Increasing Revenue from Email: Work Those Loyalty Program Members
April 4, 2019
Simply put, loyal customers are the best customers. According to the most recent Bond Brand Loyalty report, 78% of surveyed consumers say loyalty programs make them more likely to do business with a certain brand, and 64% say they buy stuff to maximize points. Is it any surprise that the brands that seem to have the most loyal customers — think Starbucks, Sephora and Amazon — happen to be at the top of their respective industries?
Clearly, there’s a strong link between revenue and loyalty programs, particularly tiered programs that can entice members to higher levels when they buy more. According to Accenture, loyalty program members generate 12 to 18% more revenue per year than non-members.
Cross reference that link with the even stronger one that exists between email and revenue. Email is consistently the most lucrative marketing channel and retailers recognize that. When Sailthru surveyed 200 of them, we found that 66% consider increasing revenue from email to be their highest-priority metric. How can your loyalty program help get you there?
The Psychology of Loyalty: Reward Response Drives Repetition
Consumer behavior regarding loyalty programs has strong roots in behavioral psychology. Specifically, loyalty programs play off B.F. Skinner’s concept that when a behavior is followed by a reward, it is more likely to be repeated. Successful reward redemptions are even more likely to result in repeat behavior, i.e. purchases, according to David Feldman of Catchit Loyalty.

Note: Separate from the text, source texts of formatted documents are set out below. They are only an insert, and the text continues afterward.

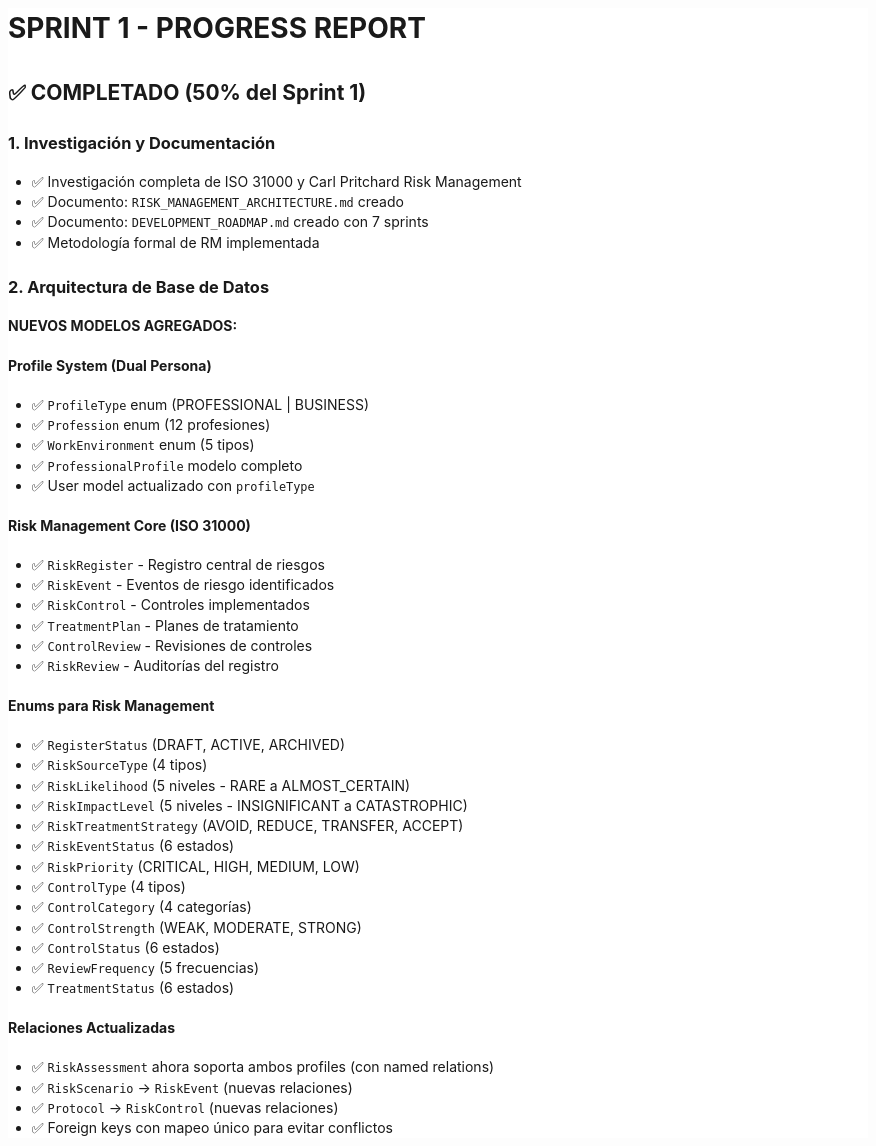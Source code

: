 # SPRINT 1 - PROGRESS REPORT

## ✅ COMPLETADO (50% del Sprint 1)

### 1. Investigación y Documentación
- ✅ Investigación completa de ISO 31000 y Carl Pritchard Risk Management
- ✅ Documento: `RISK_MANAGEMENT_ARCHITECTURE.md` creado
- ✅ Documento: `DEVELOPMENT_ROADMAP.md` creado con 7 sprints
- ✅ Metodología formal de RM implementada

### 2. Arquitectura de Base de Datos

**NUEVOS MODELOS AGREGADOS:**

#### Profile System (Dual Persona)
- ✅ `ProfileType` enum (PROFESSIONAL | BUSINESS)
- ✅ `Profession` enum (12 profesiones)
- ✅ `WorkEnvironment` enum (5 tipos)
- ✅ `ProfessionalProfile` modelo completo
- ✅ User model actualizado con `profileType`

#### Risk Management Core (ISO 31000)
- ✅ `RiskRegister` - Registro central de riesgos
- ✅ `RiskEvent` - Eventos de riesgo identificados
- ✅ `RiskControl` - Controles implementados
- ✅ `TreatmentPlan` - Planes de tratamiento
- ✅ `ControlReview` - Revisiones de controles
- ✅ `RiskReview` - Auditorías del registro

#### Enums para Risk Management
- ✅ `RegisterStatus` (DRAFT, ACTIVE, ARCHIVED)
- ✅ `RiskSourceType` (4 tipos)
- ✅ `RiskLikelihood` (5 niveles - RARE a ALMOST_CERTAIN)
- ✅ `RiskImpactLevel` (5 niveles - INSIGNIFICANT a CATASTROPHIC)
- ✅ `RiskTreatmentStrategy` (AVOID, REDUCE, TRANSFER, ACCEPT)
- ✅ `RiskEventStatus` (6 estados)
- ✅ `RiskPriority` (CRITICAL, HIGH, MEDIUM, LOW)
- ✅ `ControlType` (4 tipos)
- ✅ `ControlCategory` (4 categorías)
- ✅ `ControlStrength` (WEAK, MODERATE, STRONG)
- ✅ `ControlStatus` (6 estados)
- ✅ `ReviewFrequency` (5 frecuencias)
- ✅ `TreatmentStatus` (6 estados)

#### Relaciones Actualizadas
- ✅ `RiskAssessment` ahora soporta ambos profiles (con named relations)
- ✅ `RiskScenario` → `RiskEvent` (nuevas relaciones)
- ✅ `Protocol` → `RiskControl` (nuevas relaciones)
- ✅ Foreign keys con mapeo único para evitar conflictos
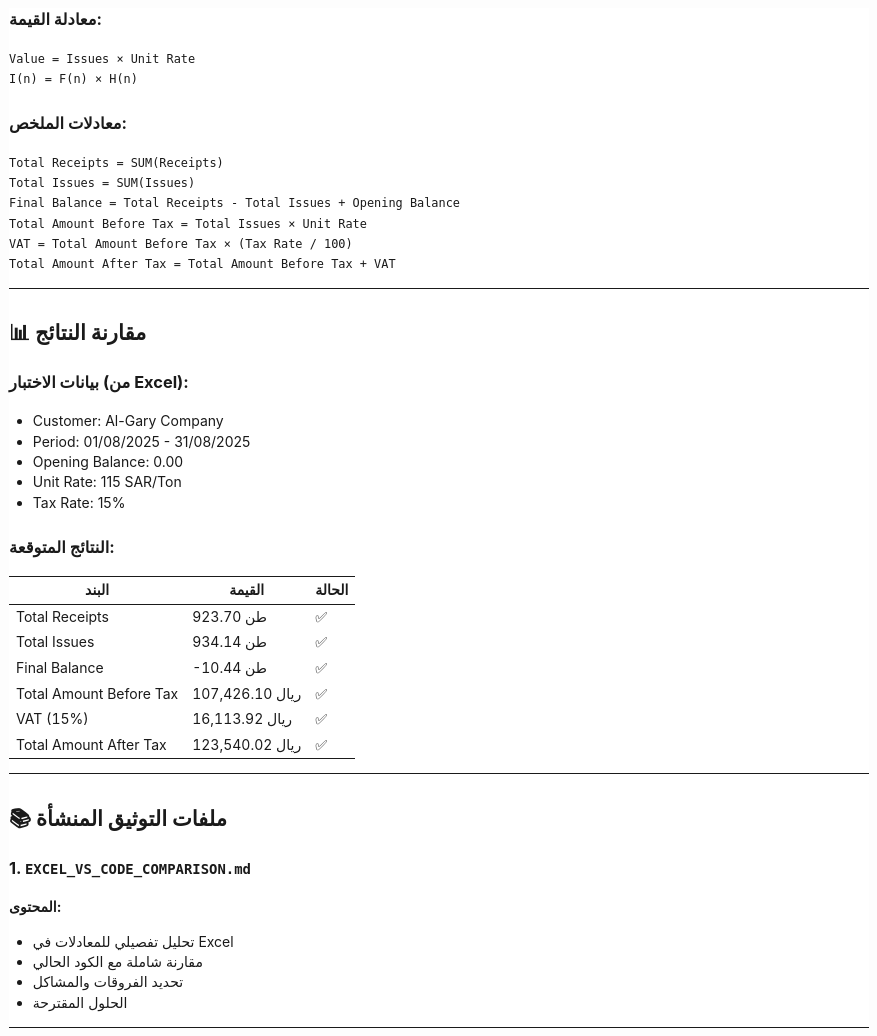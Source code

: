 ### معادلة القيمة:
```
Value = Issues × Unit Rate
I(n) = F(n) × H(n)
```

### معادلات الملخص:
```
Total Receipts = SUM(Receipts)
Total Issues = SUM(Issues)
Final Balance = Total Receipts - Total Issues + Opening Balance
Total Amount Before Tax = Total Issues × Unit Rate
VAT = Total Amount Before Tax × (Tax Rate / 100)
Total Amount After Tax = Total Amount Before Tax + VAT
```

---

## 📊 مقارنة النتائج

### بيانات الاختبار (من Excel):
- Customer: Al-Gary Company
- Period: 01/08/2025 - 31/08/2025
- Opening Balance: 0.00
- Unit Rate: 115 SAR/Ton
- Tax Rate: 15%

### النتائج المتوقعة:

| البند | القيمة | الحالة |
|-------|-------|--------|
| Total Receipts | 923.70 طن | ✅ |
| Total Issues | 934.14 طن | ✅ |
| Final Balance | -10.44 طن | ✅ |
| Total Amount Before Tax | 107,426.10 ريال | ✅ |
| VAT (15%) | 16,113.92 ريال | ✅ |
| Total Amount After Tax | 123,540.02 ريال | ✅ |

---

## 📚 ملفات التوثيق المنشأة

### 1. `EXCEL_VS_CODE_COMPARISON.md`
**المحتوى:**
- تحليل تفصيلي للمعادلات في Excel
- مقارنة شاملة مع الكود الحالي
- تحديد الفروقات والمشاكل
- الحلول المقترحة

---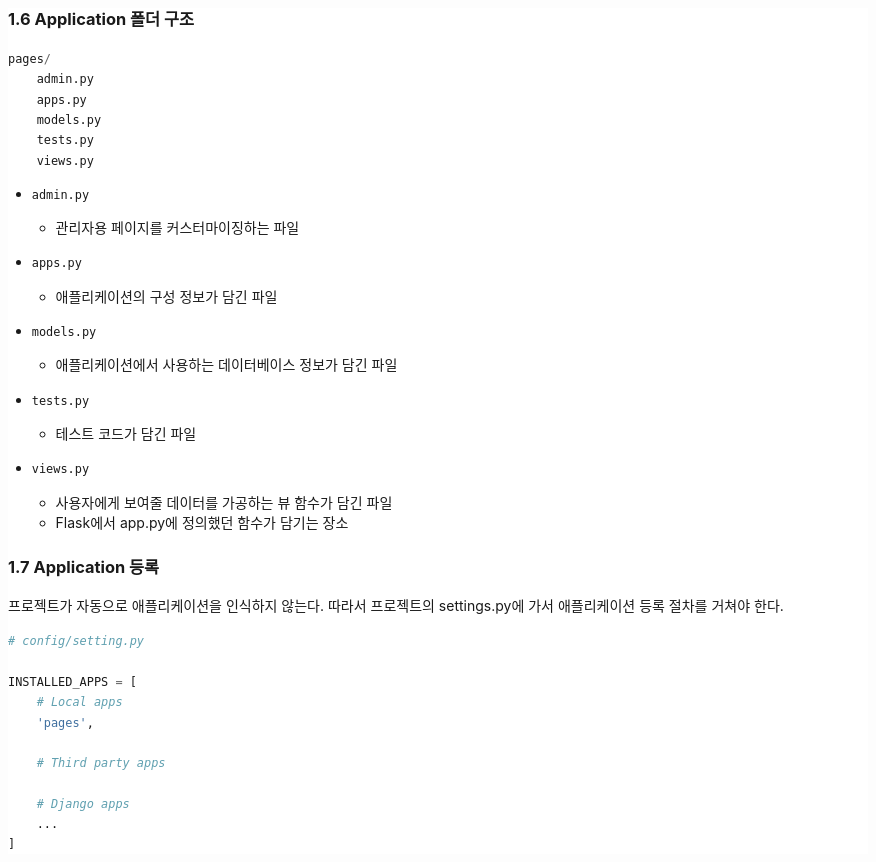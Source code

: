 ### 1.6 Application 폴더 구조

```python
pages/
	admin.py
	apps.py
	models.py
	tests.py
	views.py
```

- ```python
  admin.py
  ```

  - 관리자용 페이지를 커스터마이징하는 파일

- ```python
  apps.py
  ```

  - 애플리케이션의 구성 정보가 담긴 파일

- ```python
  models.py
  ```

  - 애플리케이션에서 사용하는 데이터베이스 정보가 담긴 파일

- ```python
  tests.py
  ```

  - 테스트 코드가 담긴 파일

- ```python
  views.py
  ```

  - 사용자에게 보여줄 데이터를 가공하는 뷰 함수가 담긴 파일
  - Flask에서 app.py에 정의했던 함수가 담기는 장소

### 1.7 Application 등록

프로젝트가 자동으로 애플리케이션을 인식하지 않는다. 따라서 프로젝트의 settings.py에 가서 애플리케이션 등록 절차를 거쳐야 한다.

```python
# config/setting.py

INSTALLED_APPS = [
    # Local apps
    'pages',
    
    # Third party apps
    
    # Django apps
    ...
]
```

Tiered loyalty programs hook into this basic human response to reward reinforcement, providing strong incentives to purchase. At the same time, MarketingSherpa found that 72% of consumers prefer to receive promotional content from brands. That’s why savvy retailers are increasingly using email as a way to highlight their loyalty program. They can make it part of the welcome series like MZ Wallace…
…or use email to remind existing loyalty members how many points they have.
The two emails target entirely different groups of people — brand new customers and those who shop regularly enough to have 2,000 points — but they’re opposite sides of the same coin: Strategies used to increase revenue from email.